La publication du rapport Gold Demand Trends (+LIEN: www.gold.org ) concernant le premier trimestre fournit de multiples informations sur les différents facteurs qui contribuent à soutenir ou réduire la demande d’or. Alors que le cours de l’or a bondi de 13,5% depuis janvier pour s’établir à 2341 dollars l’once lundi, l’envolée récente des prix de l’or est-elle avant tout due à des facteurs résultant de la dynamique propre des marchés financiers ou reflète-t-elle une hausse réelle de la demande physique pour ce métal précieux? Allnews.ch s’est entretenu avec Krishan Gopaul, analyste senior auprès du World Gold Council, une organisation basée à Londres.

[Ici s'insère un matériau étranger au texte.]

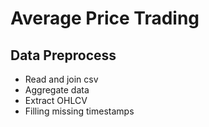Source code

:  # Average Price Trading
 
 ## Data Preprocess

* Read and join csv
* Aggregate data
* Extract OHLCV
* Filling missing timestamps

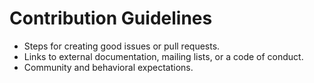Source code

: # Contribution Guidelines

* Steps for creating good issues or pull requests.
* Links to external documentation, mailing lists, or a code of conduct.
* Community and behavioral expectations.
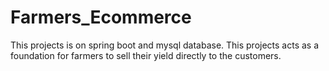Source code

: # Farmers_Ecommerce
This projects is on spring boot and mysql database. 
This projects acts as a foundation for farmers to sell their yield directly to the customers. 

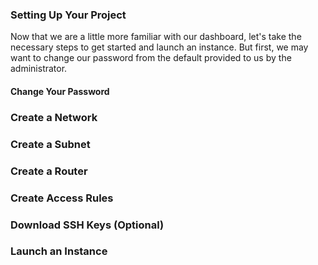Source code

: ### Setting Up Your Project
Now that we are a little more familiar with our dashboard, let's take the necessary steps to get started and launch an instance. But first, we may want to change our password from the default provided to us by the administrator.

#### Change Your Password



### Create a Network

### Create a Subnet

### Create a Router

### Create Access Rules

### Download SSH Keys (Optional)

### Launch an Instance
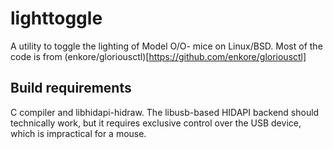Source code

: lighttoggle
===========

A utility to toggle the lighting of Model O/O- mice on Linux/BSD.
Most of the code is from (enkore/gloriousctl)[https://github.com/enkore/gloriousctl]

Build requirements
------------------

C compiler and libhidapi-hidraw. The libusb-based HIDAPI backend
should technically work, but it requires exclusive control over the
USB device, which is impractical for a mouse.
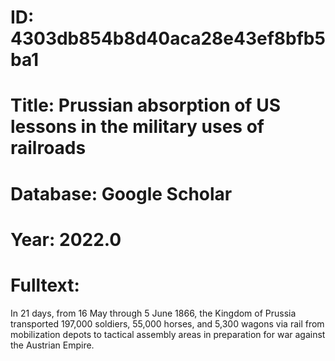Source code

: # ID: 4303db854b8d40aca28e43ef8bfb5ba1
# Title: Prussian absorption of US lessons in the military uses of railroads
# Database: Google Scholar
# Year: 2022.0
# Fulltext:
In 21 days, from 16 May through 5 June 1866, the Kingdom of Prussia transported 197,000 soldiers, 55,000 horses, and 5,300 wagons via rail from mobilization depots to tactical assembly areas in preparation for war against the Austrian Empire.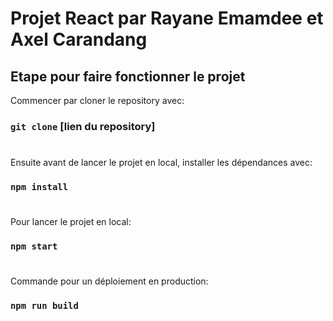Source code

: # Projet React par Rayane Emamdee et Axel Carandang

## Etape pour faire fonctionner le projet

Commencer par cloner le repository avec: 
### `git clone` [lien du repository]
#
Ensuite avant de lancer le projet en local, installer les dépendances avec: 
### `npm install`
#
Pour lancer le projet en local: 
### `npm start`
#
Commande pour un déploiement en production:
### `npm run build`
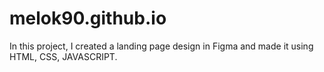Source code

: # melok90.github.io
In this project, I created a landing page design in Figma and made it using HTML, CSS, JAVASCRIPT.

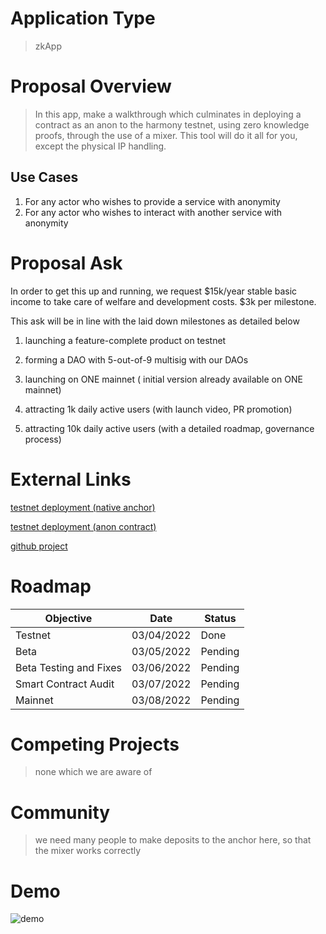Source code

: # Application Type

> zkApp

# Proposal Overview

> In this app, make a walkthrough which culminates in deploying a contract as an anon to the harmony testnet, using zero knowledge proofs, through the use of a mixer. This tool will do it all for you, except the physical IP handling.

## Use Cases

1. For any actor who wishes to provide a service with anonymity
2. For any actor who wishes to interact with another service with anonymity

# Proposal Ask

In order to get this up and running, we request $15k/year stable basic income to take care of welfare and development costs. $3k per milestone.

This ask will be in line with the laid down milestones as detailed below

1. launching a feature-complete product on testnet 

2. forming a DAO with 5-out-of-9 multisig with our DAOs 

3. launching on ONE mainnet ( initial version already available on ONE mainnet) 

4. attracting 1k daily active users (with launch video, PR promotion) 

5. attracting 10k daily active users (with a detailed roadmap, governance process) 

# External Links

[testnet deployment (native anchor)](https://explorer.pops.one/address/0x76cdbf0b59d54f3ed551e24929b0aae1c7541241)

[testnet deployment (anon contract)](https://explorer.pops.one/address/0xb4c1af5882b28321577e3814f93d968bf53d3949)

[github project](https://github.com/alienflip/degenDeploy)

# Roadmap

| Objective | Date | Status 
| ---- | ---- | ----------- 
| Testnet | 03/04/2022 | Done 
| Beta | 03/05/2022 | Pending 
| Beta Testing and Fixes | 03/06/2022 | Pending 
| Smart Contract Audit | 03/07/2022 | Pending 
| Mainnet | 03/08/2022 | Pending 


# Competing Projects

> none which we are aware of

# Community

> we need many people to make deposits to the anchor here, so that the mixer works correctly

# Demo

![demo]()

La hausse des prix a dépassé celle de la demande

En tout, l’offre et la demande totale d’or s’est établie à 1238,3 tonnes d’or au premier trimestre 2024, soit une hausse de 3% comparé à la même période de l’an précédant (1206,4 tonnes). Au quatrième trimestre 2023, ce volume avait atteint un niveau un peu plus élevé, soit 1269,7 tonnes.

Comment expliquer la hausse d’environ 10% du cours de l’once d’or entre janvier et fin mars, alors que l’augmentation de la demande d’or n’a, elle, été que de 3% au cours du premier trimestre pour s’établir à 1238 tonnes? Pour Krishan Gopaul, il est important de garder à l’esprit qu’il existe de multiples facteurs qui influencent l’évolution du cours de l’or et que tous n’ont pas le même impact sur les prix. «Si l’on prend l’exemple de la bijouterie ce n’est pas l’évolution de la demande dans ce segment qui influence le cours de l’or à court terme. Au contraire, on observe même souvent que la demande pour la bijouterie tend plutôt à réagir aux variations des prix de l’or plutôt qu’elle ne contribue à influer sur le cours de l’or», analyse-t-il.

«Depuis environ 2010, ce sont avant tout les banques centrales issues de pays émergents qui ont conduit le mouvement en matière d’achats.»

Il n’est ainsi pas possible d’établir une relation de type «telle hausse de la demande d’or va se traduire par une augmentation du cours de l’or dans telle ou telle proportion». Il y a d’autres dynamiques à l’intérieur du marché qui peuvent avoir une influence sur le cours de l’or, souligne le spécialiste.

De plus, «les différentes composantes au sein de la demande d’or peuvent avoir une influence plus ou moins importante sur le cours du métal précieux. Il faut par exemple tenir compte de l’évolution des investissements ou de la demande de l’industrie», cite-t-il.  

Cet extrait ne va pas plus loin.